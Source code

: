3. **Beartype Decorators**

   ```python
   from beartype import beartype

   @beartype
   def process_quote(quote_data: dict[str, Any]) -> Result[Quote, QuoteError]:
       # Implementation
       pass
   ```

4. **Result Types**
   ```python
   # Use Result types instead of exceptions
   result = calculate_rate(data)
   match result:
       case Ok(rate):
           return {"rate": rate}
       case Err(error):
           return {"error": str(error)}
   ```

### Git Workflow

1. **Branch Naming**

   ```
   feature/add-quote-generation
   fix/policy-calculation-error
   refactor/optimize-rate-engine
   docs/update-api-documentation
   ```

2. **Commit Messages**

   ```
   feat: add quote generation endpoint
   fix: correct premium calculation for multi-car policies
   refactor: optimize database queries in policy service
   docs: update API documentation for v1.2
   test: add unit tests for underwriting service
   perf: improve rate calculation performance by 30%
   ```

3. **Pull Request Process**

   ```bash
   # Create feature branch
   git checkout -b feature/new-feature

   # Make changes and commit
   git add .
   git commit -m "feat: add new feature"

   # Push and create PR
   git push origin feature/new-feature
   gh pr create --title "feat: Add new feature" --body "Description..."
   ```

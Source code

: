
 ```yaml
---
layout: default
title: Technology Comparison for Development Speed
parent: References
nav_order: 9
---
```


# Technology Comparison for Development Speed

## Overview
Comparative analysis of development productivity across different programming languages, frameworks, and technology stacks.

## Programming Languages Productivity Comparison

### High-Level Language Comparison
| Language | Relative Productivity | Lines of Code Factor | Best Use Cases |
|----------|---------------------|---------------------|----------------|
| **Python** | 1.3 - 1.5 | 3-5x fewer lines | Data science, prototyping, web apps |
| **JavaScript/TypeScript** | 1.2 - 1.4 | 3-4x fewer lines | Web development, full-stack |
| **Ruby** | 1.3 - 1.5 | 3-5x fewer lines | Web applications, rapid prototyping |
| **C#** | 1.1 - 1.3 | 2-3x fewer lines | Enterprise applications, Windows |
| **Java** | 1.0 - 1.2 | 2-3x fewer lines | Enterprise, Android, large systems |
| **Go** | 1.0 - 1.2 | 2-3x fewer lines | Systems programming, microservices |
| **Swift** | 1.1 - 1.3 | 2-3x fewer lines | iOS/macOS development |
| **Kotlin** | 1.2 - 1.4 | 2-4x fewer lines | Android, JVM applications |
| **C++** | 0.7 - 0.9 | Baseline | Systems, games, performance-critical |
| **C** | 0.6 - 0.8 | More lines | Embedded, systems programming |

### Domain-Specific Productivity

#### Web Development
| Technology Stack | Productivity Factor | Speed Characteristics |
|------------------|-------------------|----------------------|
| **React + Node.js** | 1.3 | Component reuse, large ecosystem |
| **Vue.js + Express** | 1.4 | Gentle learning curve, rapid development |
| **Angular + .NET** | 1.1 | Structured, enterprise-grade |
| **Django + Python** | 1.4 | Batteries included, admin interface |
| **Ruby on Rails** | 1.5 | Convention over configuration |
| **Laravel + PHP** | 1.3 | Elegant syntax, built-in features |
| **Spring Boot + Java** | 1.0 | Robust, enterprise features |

_TASK REQUIREMENTS:_
Each line above should be output exactly as written.

_EXERCISE RESULT:_
Source code

:3. **Beartype Decorators**

   ```python
   from beartype import beartype

   @beartype
   def process_quote(quote_data: dict[str, Any]) -> Result[Quote, QuoteError]:
       # Implementation
       pass
   ```

4. **Result Types**
   ```python
   # Use Result types instead of exceptions
   result = calculate_rate(data)
   match result:
       case Ok(rate):
           return {"rate": rate}
       case Err(error):
           return {"error": str(error)}
   ```

### Git Workflow

1. **Branch Naming**

   ```
   feature/add-quote-generation
   fix/policy-calculation-error
   refactor/optimize-rate-engine
   docs/update-api-documentation
   ```

2. **Commit Messages**

   ```
   feat: add quote generation endpoint
   fix: correct premium calculation for multi-car policies
   refactor: optimize database queries in policy service
   docs: update API documentation for v1.2
   test: add unit tests for underwriting service
   perf: improve rate calculation performance by 30%
   ```

3. **Pull Request Process**

   ```bash
   # Create feature branch
   git checkout -b feature/new-feature

   # Make changes and commit
   git add .
   git commit -m "feat: add new feature"

   # Push and create PR
   git push origin feature/new-feature
   gh pr create --title "feat: Add new feature" --body "Description..."
   ```

Source code

:
 ```yaml
---
layout: default
title: Technology Comparison for Development Speed
parent: References
nav_order: 9
---
```


# Technology Comparison for Development Speed

## Overview
Comparative analysis of development productivity across different programming languages, frameworks, and technology stacks.

## Programming Languages Productivity Comparison

### High-Level Language Comparison
| Language | Relative Productivity | Lines of Code Factor | Best Use Cases |
|----------|---------------------|---------------------|----------------|
| **Python** | 1.3 - 1.5 | 3-5x fewer lines | Data science, prototyping, web apps |
| **JavaScript/TypeScript** | 1.2 - 1.4 | 3-4x fewer lines | Web development, full-stack |
| **Ruby** | 1.3 - 1.5 | 3-5x fewer lines | Web applications, rapid prototyping |
| **C#** | 1.1 - 1.3 | 2-3x fewer lines | Enterprise applications, Windows |
| **Java** | 1.0 - 1.2 | 2-3x fewer lines | Enterprise, Android, large systems |
| **Go** | 1.0 - 1.2 | 2-3x fewer lines | Systems programming, microservices |
| **Swift** | 1.1 - 1.3 | 2-3x fewer lines | iOS/macOS development |
| **Kotlin** | 1.2 - 1.4 | 2-4x fewer lines | Android, JVM applications |
| **C++** | 0.7 - 0.9 | Baseline | Systems, games, performance-critical |
| **C** | 0.6 - 0.8 | More lines | Embedded, systems programming |

### Domain-Specific Productivity

#### Web Development
| Technology Stack | Productivity Factor | Speed Characteristics |
|------------------|-------------------|----------------------|
| **React + Node.js** | 1.3 | Component reuse, large ecosystem |
| **Vue.js + Express** | 1.4 | Gentle learning curve, rapid development |
| **Angular + .NET** | 1.1 | Structured, enterprise-grade |
| **Django + Python** | 1.4 | Batteries included, admin interface |
| **Ruby on Rails** | 1.5 | Convention over configuration |
| **Laravel + PHP** | 1.3 | Elegant syntax, built-in features |
| **Spring Boot + Java** | 1.0 | Robust, enterprise features |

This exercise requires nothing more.